**What this task involves:** Collect from the data below each line with "image".

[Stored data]
▼
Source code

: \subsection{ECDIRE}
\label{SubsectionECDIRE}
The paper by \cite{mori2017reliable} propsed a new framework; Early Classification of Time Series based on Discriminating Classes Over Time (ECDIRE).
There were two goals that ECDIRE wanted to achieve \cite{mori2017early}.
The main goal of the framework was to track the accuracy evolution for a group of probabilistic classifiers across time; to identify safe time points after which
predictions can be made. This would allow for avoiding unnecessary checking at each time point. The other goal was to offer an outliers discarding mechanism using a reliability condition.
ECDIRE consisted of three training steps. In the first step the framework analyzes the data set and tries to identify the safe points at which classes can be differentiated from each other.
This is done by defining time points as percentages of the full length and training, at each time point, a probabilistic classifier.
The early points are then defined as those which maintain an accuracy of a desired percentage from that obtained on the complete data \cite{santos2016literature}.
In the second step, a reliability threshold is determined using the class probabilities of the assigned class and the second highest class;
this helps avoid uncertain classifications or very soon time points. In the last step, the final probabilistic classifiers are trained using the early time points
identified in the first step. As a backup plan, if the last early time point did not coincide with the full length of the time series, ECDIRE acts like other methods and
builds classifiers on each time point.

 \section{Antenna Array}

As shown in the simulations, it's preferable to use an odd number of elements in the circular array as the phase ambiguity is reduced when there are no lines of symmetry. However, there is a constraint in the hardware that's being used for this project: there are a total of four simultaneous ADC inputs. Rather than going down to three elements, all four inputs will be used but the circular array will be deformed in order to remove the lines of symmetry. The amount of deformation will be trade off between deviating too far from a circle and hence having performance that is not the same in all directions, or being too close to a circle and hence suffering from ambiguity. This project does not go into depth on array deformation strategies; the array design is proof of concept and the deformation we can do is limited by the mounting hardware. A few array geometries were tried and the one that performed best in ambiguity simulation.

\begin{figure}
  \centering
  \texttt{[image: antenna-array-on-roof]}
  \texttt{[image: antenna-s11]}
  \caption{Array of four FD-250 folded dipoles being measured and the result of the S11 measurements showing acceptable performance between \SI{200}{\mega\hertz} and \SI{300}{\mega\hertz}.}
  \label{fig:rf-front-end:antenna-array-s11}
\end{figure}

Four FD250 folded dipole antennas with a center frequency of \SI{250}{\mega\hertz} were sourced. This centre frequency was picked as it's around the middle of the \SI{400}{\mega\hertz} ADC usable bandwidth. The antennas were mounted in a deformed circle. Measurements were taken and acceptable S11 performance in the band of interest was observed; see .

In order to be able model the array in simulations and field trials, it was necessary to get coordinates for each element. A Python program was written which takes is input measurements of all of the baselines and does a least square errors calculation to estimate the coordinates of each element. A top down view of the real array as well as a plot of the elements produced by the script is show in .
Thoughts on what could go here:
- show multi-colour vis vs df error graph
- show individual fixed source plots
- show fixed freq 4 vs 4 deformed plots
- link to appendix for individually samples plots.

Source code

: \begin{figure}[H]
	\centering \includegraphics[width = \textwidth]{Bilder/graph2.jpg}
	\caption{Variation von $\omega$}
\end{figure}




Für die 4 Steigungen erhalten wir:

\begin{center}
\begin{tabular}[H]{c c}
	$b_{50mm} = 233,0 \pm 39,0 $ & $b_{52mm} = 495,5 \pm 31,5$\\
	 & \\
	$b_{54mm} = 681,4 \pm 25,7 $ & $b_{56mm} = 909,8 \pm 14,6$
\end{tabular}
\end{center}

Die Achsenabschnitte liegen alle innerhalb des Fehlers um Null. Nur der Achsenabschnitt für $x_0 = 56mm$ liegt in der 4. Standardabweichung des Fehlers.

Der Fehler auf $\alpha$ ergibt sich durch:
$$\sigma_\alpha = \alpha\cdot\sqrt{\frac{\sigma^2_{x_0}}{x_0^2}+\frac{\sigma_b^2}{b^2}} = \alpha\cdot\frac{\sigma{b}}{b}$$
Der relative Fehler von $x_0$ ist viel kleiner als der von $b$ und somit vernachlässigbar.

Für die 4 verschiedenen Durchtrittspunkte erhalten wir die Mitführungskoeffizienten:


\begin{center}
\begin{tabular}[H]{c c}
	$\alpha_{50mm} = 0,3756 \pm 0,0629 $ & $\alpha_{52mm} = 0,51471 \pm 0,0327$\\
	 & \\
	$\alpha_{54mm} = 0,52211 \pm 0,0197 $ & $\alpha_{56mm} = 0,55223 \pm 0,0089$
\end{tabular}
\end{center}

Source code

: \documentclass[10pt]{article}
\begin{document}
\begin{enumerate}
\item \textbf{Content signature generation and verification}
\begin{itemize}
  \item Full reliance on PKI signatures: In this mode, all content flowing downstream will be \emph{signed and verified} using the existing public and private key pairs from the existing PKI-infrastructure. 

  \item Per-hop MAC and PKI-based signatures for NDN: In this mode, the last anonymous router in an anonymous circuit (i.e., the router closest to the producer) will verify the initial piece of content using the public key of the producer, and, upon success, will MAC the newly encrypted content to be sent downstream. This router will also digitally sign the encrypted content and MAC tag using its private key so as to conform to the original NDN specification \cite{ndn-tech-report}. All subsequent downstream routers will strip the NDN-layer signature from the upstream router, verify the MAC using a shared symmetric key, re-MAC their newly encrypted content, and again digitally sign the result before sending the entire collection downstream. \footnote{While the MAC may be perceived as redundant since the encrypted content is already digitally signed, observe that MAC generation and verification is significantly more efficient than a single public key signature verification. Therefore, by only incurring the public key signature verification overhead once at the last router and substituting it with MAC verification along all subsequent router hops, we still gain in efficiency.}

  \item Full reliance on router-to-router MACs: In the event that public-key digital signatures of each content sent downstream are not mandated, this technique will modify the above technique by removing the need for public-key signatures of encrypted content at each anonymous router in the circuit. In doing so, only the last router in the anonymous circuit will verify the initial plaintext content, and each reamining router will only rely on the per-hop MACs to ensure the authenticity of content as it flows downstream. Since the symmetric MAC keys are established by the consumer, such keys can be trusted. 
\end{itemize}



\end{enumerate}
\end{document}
▲
**Exercise output:**
  \texttt{[image: antenna-array-on-roof]}
  \texttt{[image: antenna-s11]}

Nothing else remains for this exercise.